Mas como pudera ela (tão inteligente como era) enganar-se uma vez mais? Além disso, por que deplorável mania haveria de ter estragado assim a sua existência em sacrifícios contínuos? Recordava todos os seus instintos de luxo, todas as privações da alma, as baixezas do casamento, da vida doméstica, os sonhos desfeitos na lama como andorinhas feridas, tudo o que havia desejado, tudo o que negara a si mesma, tudo o que poderia ter tido! E porquê] Porquê?
No meio do silêncio que enchia a vila, atravessou o ar um grito lancinante. Bovary ficou pálido como se fosse desmaiar.

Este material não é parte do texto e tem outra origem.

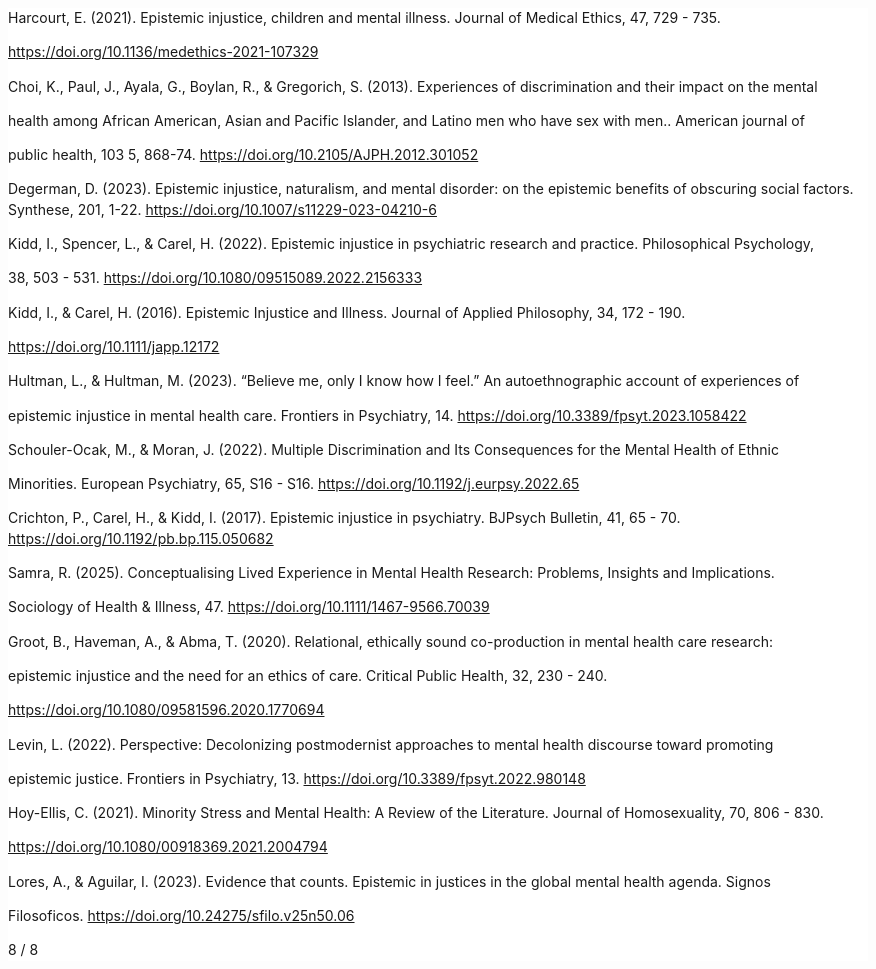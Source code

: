 Harcourt, E. (2021). Epistemic injustice, children and mental illness. Journal of Medical Ethics, 47, 729 - 735.

https://doi.org/10.1136/medethics-2021-107329

Choi, K., Paul, J., Ayala, G., Boylan, R., & Gregorich, S. (2013). Experiences of discrimination and their impact on the mental

health among African American, Asian and Pacific Islander, and Latino men who have sex with men.. American journal of

public health, 103 5, 868-74. https://doi.org/10.2105/AJPH.2012.301052

Degerman, D. (2023). Epistemic injustice, naturalism, and mental disorder: on the epistemic benefits of obscuring social
factors. Synthese, 201, 1-22. https://doi.org/10.1007/s11229-023-04210-6

Kidd, I., Spencer, L., & Carel, H. (2022). Epistemic injustice in psychiatric research and practice. Philosophical Psychology,

38, 503 - 531. https://doi.org/10.1080/09515089.2022.2156333

Kidd, I., & Carel, H. (2016). Epistemic Injustice and Illness. Journal of Applied Philosophy, 34, 172 - 190.

https://doi.org/10.1111/japp.12172

Hultman, L., & Hultman, M. (2023). “Believe me, only I know how I feel.” An autoethnographic account of experiences of

epistemic injustice in mental health care. Frontiers in Psychiatry, 14. https://doi.org/10.3389/fpsyt.2023.1058422

Schouler-Ocak, M., & Moran, J. (2022). Multiple Discrimination and Its Consequences for the Mental Health of Ethnic

Minorities. European Psychiatry, 65, S16 - S16. https://doi.org/10.1192/j.eurpsy.2022.65

Crichton, P., Carel, H., & Kidd, I. (2017). Epistemic injustice in psychiatry. BJPsych Bulletin, 41, 65 - 70.
https://doi.org/10.1192/pb.bp.115.050682

Samra, R. (2025). Conceptualising Lived Experience in Mental Health Research: Problems, Insights and Implications.

Sociology of Health & Illness, 47. https://doi.org/10.1111/1467-9566.70039

Groot, B., Haveman, A., & Abma, T. (2020). Relational, ethically sound co-production in mental health care research:

epistemic injustice and the need for an ethics of care. Critical Public Health, 32, 230 - 240.

https://doi.org/10.1080/09581596.2020.1770694

Levin, L. (2022). Perspective: Decolonizing postmodernist approaches to mental health discourse toward promoting

epistemic justice. Frontiers in Psychiatry, 13. https://doi.org/10.3389/fpsyt.2022.980148

Hoy-Ellis, C. (2021). Minority Stress and Mental Health: A Review of the Literature. Journal of Homosexuality, 70, 806 - 830.

https://doi.org/10.1080/00918369.2021.2004794

Lores, A., & Aguilar, I. (2023). Evidence that counts. Epistemic in justices in the global mental health agenda. Signos

Filosoficos. https://doi.org/10.24275/sfilo.v25n50.06

8 / 8



Ela franziu as sobrancelhas num gesto nervoso, depois prosseguiu no pensamento. Fora, no entanto, por ele, por aquele ser, por aquele homem que não compreendia nada, que não sentia nada, pois estava ali muito tranquilamente, sem sequer pensar que o ridículo do seu nome iria dali em diante atingi-la a ela tanto como a ele. Fizera esforços para o amar e arrependera-se, chorando, de haver cedido a outro.
- Quem sabe se era um valgo! - exclamou subitamente Bovary, que estivera meditando.
Com o choque imprevisto desta frase caindo-lhe sobre o pensamento como uma bala de chumbo numa salva de prata, Emma, estremecendo, ergueu a cabeça, tentando adivinhar o que ele queria dizer; olharam-se ambos, silenciosamente, quase surpreendidos de se verem, de tal modo se encontravam, em espírito, afastados um do outro. Charles comtemplava-a com o olhar turvo de um bêbedo, enquanto escutava, imóvel, os últimos gritos do amputado, que se sucediam em modulações arrastadas por arranques agudos, como o uivo longínquo de um animal a ser degolado.